INSTRUCTIONS TO FOLLOW: Look over the listing below and report how many of its lines contain the string "field", with no other words.

======== TASK DATA

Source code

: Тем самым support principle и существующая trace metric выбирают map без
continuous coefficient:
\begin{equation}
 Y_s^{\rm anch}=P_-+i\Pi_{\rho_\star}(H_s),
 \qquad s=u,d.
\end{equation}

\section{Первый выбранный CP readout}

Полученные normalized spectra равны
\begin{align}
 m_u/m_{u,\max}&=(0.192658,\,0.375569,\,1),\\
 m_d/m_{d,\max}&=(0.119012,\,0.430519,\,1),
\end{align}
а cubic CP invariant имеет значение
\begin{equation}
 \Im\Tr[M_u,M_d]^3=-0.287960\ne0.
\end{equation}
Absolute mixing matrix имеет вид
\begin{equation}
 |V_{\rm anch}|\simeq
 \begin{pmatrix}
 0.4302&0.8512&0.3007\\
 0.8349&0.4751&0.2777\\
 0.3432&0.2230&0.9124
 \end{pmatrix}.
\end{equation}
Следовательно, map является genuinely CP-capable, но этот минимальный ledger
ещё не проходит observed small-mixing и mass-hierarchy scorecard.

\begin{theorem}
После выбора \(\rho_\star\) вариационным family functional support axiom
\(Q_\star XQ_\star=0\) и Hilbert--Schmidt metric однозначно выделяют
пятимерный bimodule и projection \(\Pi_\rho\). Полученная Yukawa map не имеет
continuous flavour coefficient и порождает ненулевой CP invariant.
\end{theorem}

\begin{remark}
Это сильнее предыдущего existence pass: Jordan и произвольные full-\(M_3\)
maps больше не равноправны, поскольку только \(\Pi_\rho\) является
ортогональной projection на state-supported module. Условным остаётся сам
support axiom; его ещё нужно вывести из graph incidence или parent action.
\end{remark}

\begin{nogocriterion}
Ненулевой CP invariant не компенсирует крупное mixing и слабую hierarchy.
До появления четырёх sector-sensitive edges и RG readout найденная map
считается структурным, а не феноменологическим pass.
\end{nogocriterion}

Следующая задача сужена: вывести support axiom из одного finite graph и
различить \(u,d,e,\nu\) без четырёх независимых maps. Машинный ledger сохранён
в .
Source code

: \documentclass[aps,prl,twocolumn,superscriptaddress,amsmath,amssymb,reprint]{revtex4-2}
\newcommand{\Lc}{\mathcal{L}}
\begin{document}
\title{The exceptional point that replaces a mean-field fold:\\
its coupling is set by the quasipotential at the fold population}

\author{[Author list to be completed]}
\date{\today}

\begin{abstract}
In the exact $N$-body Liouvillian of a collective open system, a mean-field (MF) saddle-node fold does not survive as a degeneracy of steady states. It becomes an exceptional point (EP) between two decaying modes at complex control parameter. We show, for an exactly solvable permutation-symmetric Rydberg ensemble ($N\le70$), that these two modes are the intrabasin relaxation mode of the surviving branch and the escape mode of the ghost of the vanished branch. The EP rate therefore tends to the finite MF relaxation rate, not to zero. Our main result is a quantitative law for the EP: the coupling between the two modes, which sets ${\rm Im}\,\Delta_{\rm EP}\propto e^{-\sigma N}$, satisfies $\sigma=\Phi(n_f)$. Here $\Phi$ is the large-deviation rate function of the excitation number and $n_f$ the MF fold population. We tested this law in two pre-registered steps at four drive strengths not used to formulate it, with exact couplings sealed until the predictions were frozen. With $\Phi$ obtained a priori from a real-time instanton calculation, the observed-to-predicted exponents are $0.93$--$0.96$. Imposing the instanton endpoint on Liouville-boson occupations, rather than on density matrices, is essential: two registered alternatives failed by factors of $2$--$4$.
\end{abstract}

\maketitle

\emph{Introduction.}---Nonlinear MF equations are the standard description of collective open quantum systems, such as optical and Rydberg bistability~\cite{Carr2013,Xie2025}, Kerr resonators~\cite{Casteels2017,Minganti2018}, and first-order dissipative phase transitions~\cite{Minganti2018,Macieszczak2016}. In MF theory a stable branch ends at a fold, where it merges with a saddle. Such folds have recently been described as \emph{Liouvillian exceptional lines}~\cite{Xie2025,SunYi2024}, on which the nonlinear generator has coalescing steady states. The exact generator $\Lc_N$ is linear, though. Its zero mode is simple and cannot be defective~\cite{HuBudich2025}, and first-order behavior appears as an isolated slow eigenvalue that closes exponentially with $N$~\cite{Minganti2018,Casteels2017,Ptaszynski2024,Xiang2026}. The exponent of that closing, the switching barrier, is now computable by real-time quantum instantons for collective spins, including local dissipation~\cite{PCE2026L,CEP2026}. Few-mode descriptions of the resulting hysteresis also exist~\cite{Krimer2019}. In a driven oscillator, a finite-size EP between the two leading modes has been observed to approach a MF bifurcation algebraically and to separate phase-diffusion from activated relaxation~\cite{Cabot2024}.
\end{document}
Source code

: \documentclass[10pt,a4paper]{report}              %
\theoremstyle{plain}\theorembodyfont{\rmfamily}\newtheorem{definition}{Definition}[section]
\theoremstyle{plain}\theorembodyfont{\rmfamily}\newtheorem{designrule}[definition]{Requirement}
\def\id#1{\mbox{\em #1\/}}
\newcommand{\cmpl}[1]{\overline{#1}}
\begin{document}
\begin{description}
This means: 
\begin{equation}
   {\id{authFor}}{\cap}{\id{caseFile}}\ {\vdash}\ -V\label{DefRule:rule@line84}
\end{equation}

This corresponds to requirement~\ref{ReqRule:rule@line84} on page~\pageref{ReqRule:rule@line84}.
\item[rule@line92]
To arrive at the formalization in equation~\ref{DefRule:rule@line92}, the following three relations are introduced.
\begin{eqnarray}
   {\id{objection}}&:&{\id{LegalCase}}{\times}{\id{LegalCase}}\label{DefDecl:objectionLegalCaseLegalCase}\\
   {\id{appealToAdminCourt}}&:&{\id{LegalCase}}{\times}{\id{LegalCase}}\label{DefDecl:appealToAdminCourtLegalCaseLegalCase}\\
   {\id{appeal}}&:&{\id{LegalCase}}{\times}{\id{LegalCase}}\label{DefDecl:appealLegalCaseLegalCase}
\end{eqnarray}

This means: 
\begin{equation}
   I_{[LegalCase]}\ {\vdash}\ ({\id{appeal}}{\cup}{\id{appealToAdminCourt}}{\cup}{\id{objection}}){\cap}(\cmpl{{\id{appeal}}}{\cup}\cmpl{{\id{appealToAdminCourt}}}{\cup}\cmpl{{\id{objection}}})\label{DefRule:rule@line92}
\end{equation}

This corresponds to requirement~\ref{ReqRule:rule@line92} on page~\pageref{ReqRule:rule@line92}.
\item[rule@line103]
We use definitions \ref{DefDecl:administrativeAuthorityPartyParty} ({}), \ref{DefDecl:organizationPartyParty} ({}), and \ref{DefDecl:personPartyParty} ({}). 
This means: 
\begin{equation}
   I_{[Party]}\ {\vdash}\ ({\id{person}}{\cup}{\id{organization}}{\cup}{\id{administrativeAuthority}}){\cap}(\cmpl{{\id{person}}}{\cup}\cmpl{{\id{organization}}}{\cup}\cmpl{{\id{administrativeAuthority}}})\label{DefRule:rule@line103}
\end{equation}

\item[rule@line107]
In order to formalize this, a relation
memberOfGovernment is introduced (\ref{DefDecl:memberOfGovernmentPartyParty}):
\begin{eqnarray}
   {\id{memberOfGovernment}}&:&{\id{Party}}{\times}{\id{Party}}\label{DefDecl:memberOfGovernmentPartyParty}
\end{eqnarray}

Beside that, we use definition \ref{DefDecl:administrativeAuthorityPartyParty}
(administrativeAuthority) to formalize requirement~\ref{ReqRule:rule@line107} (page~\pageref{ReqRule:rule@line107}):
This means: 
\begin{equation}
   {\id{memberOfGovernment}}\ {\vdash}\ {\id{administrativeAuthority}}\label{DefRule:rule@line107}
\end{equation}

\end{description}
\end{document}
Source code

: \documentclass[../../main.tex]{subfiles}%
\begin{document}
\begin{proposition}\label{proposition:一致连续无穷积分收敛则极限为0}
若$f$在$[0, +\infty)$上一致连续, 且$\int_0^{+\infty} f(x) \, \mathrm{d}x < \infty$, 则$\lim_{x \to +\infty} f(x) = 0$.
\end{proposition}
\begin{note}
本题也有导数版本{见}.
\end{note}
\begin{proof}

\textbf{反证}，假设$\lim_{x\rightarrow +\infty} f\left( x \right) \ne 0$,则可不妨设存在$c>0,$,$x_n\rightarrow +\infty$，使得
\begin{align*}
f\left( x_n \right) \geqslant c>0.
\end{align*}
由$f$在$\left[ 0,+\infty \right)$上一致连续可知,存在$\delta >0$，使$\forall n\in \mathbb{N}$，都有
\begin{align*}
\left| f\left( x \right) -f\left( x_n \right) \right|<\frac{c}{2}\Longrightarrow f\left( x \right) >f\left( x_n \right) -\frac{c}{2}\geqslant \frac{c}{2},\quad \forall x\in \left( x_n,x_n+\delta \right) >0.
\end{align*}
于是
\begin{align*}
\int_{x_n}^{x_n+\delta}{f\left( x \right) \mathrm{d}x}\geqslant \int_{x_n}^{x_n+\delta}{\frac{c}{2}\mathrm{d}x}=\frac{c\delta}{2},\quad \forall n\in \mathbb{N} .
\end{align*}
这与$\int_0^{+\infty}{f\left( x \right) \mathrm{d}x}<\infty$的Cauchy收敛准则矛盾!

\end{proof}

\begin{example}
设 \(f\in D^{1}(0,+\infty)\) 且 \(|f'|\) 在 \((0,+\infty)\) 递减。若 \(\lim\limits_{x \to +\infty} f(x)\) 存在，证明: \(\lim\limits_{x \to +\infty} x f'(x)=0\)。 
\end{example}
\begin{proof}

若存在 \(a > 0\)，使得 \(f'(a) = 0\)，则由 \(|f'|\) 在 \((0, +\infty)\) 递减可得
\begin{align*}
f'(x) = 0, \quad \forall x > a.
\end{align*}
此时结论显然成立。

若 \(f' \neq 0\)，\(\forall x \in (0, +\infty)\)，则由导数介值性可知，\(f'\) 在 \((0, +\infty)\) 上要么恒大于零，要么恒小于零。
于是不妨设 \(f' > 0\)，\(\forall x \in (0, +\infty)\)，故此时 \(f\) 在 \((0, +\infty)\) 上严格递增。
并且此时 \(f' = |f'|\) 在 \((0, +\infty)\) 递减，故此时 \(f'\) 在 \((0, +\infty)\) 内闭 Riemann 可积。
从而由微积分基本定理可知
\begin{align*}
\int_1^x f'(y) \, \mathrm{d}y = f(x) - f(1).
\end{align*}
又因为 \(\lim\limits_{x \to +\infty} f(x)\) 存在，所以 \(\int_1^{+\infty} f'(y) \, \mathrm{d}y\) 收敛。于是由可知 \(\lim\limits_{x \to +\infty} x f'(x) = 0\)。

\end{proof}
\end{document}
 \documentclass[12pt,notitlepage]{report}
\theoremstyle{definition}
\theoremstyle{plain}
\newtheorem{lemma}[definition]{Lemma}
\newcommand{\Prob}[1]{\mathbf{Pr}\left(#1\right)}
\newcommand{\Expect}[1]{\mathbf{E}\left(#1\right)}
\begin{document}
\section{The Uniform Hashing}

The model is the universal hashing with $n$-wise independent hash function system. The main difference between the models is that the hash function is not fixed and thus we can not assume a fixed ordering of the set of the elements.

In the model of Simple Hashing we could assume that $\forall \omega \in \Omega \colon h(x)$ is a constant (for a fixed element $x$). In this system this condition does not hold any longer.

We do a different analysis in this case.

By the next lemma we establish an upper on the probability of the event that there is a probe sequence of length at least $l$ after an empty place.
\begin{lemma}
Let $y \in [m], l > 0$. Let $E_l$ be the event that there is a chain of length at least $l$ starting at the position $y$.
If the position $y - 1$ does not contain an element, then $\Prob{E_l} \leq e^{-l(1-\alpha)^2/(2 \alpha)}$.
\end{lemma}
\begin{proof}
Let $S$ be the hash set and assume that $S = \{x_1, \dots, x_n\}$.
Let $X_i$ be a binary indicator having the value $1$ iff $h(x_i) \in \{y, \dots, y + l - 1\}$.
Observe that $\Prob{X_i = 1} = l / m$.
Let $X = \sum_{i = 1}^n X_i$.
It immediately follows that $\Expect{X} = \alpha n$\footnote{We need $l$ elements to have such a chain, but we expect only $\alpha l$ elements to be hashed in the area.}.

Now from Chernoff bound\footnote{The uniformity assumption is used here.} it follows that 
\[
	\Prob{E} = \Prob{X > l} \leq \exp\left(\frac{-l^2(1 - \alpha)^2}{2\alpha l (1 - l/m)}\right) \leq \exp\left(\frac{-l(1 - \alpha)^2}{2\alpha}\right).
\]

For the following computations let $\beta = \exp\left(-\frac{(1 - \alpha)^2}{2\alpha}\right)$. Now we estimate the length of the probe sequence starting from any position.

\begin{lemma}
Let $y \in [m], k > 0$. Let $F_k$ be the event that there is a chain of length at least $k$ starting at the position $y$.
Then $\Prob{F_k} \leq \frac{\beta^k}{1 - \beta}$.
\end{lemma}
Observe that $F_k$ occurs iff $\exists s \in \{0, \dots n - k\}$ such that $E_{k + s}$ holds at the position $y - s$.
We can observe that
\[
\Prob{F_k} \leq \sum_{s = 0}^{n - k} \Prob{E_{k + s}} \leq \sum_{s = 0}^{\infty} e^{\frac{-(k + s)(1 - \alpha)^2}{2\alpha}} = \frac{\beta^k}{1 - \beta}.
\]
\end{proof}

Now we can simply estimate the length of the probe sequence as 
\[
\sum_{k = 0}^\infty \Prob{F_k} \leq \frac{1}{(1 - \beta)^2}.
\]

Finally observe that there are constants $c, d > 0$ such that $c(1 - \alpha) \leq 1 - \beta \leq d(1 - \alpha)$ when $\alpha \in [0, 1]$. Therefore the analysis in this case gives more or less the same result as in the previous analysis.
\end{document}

================

RESPONSE AREA: 2